Luisa Eugenia Navas Bustamante (27 July 1920 – 18 November 2020) was a Chilean pharmacist and botanist.

== Life ==

On 9 May 1951 she received a degree in chemistry and pharmacy. That same year she became Assistant Chair of Botany in the School of Chemistry and Pharmacy of the University of Chile. In 1958 she was “Professor extraordinarius”, and assistant of Hugo Gunckel in the Instituto Pedagógico in the section of the cryptogamic plants and finally chair Professor in the Faculty Chemical and Pharmaceutical Sciences the 1985. She studied seaweed, she concurred with his father to the Marine Biology Station at Montemar.

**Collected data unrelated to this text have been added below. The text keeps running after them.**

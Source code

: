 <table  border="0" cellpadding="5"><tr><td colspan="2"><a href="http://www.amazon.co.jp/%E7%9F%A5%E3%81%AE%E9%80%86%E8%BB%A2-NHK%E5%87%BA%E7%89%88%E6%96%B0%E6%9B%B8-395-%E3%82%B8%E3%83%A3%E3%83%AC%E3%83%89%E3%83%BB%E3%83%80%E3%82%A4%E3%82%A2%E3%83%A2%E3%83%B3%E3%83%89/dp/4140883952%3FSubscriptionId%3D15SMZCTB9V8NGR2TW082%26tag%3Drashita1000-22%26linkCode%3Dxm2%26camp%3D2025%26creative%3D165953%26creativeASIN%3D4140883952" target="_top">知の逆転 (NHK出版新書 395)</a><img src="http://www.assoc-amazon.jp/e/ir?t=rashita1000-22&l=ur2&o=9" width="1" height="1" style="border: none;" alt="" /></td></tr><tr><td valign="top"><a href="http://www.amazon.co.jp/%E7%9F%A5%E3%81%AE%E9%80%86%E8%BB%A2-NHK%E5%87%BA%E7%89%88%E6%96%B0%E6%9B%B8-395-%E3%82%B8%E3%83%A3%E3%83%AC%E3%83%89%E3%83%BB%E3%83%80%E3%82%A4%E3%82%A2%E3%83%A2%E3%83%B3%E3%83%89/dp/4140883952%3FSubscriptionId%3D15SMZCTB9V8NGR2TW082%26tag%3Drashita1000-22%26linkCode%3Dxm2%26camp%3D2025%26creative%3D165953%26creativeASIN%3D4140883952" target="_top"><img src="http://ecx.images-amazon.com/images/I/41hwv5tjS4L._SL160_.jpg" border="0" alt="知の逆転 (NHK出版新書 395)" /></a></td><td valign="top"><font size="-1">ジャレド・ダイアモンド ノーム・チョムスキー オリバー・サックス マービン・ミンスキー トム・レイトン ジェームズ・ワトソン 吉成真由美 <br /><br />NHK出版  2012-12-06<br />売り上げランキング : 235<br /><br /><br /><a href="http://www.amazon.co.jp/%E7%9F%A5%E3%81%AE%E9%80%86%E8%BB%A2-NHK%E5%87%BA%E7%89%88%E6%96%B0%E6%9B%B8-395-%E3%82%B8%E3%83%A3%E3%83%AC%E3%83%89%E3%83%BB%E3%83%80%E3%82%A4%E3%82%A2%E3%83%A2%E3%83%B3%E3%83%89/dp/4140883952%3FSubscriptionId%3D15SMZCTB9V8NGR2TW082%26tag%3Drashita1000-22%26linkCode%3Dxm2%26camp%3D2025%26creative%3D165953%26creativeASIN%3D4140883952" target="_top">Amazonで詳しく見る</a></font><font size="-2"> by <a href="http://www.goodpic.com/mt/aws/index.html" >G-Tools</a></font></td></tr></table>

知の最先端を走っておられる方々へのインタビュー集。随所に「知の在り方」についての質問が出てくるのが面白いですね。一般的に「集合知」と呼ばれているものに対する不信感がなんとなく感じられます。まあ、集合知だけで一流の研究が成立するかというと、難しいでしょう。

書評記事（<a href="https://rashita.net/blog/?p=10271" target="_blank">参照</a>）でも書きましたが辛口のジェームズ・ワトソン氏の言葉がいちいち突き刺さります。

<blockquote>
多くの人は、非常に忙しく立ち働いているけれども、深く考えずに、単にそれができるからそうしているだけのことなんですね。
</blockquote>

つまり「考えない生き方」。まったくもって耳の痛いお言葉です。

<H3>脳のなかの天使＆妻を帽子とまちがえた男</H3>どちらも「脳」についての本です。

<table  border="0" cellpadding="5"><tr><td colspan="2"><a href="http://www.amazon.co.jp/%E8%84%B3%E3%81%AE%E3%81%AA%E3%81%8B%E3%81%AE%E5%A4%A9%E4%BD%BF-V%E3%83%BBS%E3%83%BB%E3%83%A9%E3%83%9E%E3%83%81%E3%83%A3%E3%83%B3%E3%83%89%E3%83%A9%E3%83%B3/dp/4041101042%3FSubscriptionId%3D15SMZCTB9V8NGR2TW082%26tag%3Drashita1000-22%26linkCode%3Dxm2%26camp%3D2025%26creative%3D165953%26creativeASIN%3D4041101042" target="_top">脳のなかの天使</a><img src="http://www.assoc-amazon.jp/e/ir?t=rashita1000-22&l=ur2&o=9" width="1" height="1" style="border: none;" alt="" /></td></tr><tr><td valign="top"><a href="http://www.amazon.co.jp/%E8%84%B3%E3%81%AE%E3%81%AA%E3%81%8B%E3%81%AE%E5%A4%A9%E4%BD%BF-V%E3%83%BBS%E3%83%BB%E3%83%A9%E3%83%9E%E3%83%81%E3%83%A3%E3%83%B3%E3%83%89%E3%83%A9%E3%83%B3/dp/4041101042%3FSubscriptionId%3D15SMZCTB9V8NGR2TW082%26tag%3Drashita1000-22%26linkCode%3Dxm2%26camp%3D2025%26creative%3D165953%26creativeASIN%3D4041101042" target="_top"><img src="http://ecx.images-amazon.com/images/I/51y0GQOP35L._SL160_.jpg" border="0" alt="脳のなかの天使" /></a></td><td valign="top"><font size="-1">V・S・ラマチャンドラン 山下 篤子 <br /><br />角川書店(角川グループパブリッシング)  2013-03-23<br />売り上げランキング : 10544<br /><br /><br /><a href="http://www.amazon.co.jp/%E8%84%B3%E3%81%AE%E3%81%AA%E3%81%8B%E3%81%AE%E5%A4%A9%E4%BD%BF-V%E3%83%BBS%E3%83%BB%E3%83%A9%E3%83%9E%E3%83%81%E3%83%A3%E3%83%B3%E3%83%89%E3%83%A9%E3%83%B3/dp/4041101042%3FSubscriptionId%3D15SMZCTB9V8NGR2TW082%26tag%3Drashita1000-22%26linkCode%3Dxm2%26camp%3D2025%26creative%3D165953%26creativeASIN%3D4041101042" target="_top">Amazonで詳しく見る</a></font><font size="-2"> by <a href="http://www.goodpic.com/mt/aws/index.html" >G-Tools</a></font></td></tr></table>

With authorization of the Dean of Pharmacy, she went twice a week National Museum of Natural History of Santiago. On behalf of Humberto Fuenzalida, she reorganized the Botanical section for Cryptogamy. With a scholarship of UNESCO she studied plant ecology in Mexico, in the Polytechnical School with specialists of Montpellier and of the San Luis of Potosí. Later she concurs to the botanical Garden of the Central University of Caracas.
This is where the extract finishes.